Why Tehran must negotiate with Trump

By Dr. Haytham Mouzahem* --
A year ago, I was invited to a closed seminar with an Iranian diplomat in Beirut, which brought together some 12 researchers and journalists to discuss the implications of the US sanctions imposed by US President Donald Trump on Iran following its withdrawal from the nuclear agreement in the summer of 2015.

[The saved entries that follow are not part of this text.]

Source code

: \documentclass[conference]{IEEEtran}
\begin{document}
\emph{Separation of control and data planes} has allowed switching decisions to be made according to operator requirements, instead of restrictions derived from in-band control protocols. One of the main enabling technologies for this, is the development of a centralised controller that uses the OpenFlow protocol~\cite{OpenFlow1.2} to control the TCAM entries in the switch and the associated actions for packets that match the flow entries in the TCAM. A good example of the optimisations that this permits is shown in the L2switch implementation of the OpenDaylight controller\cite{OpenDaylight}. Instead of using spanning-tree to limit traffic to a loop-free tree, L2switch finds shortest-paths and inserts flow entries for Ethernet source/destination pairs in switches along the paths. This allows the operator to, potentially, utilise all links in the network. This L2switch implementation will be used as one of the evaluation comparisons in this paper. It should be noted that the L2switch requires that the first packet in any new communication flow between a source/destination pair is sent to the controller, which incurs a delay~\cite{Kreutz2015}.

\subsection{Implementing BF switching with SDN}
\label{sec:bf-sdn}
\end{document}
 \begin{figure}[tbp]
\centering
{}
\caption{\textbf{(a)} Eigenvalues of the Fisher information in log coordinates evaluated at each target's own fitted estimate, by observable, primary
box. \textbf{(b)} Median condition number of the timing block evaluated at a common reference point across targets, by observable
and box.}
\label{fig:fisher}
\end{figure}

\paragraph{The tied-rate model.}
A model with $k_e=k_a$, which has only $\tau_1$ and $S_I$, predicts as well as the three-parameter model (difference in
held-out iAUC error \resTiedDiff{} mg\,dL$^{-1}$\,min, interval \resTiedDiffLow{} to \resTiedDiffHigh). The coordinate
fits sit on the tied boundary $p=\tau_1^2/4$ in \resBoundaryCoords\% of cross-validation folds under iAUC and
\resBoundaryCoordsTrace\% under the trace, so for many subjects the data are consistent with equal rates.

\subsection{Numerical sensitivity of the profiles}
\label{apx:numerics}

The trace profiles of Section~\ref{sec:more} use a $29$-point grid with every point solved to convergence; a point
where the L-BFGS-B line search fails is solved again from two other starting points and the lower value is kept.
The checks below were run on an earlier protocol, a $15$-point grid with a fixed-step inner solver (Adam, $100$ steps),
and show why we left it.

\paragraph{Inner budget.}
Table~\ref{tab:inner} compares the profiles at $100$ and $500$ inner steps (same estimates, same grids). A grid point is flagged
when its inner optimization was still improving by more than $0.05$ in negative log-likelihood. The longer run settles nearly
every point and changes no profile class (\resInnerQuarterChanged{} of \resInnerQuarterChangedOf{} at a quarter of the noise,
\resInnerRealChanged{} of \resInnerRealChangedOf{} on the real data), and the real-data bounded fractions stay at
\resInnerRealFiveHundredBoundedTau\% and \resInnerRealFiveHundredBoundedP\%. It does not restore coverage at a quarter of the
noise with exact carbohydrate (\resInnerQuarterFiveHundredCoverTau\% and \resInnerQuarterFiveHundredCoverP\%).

My question to the frank diplomat was that Trump had the complex of his predecessor, President Barack Obama, and so he canceled all the agreements that Obama made, from Obama Care to the nuclear agreement with Iran, the climate agreement in Paris, the agreement with NAFTA, and the agreement with the Pacific countries. So, does Tehran think of negotiating with Trump and reaching a settlement agreement with him that would make him appear victorious and ease his complex toward Obama?
The diplomat's answer was that the issue of negotiating with Trump was not excluded.
Today, a year after this talk and the return of US sanctions on Iran, Washington is aiming to cut Iran’s oil sales to zero, accompanying with the escalation of US threats to Tehran in the event of any attack on U.S. forces or America's allies in the Persian Gulf and the Middle East. But Trump opened the door to Iran to return to negotiations with his administration, and sent his phone number to Iranian officials, expressing the expectation that the Iranians will contact sooner or later requesting for negotiations.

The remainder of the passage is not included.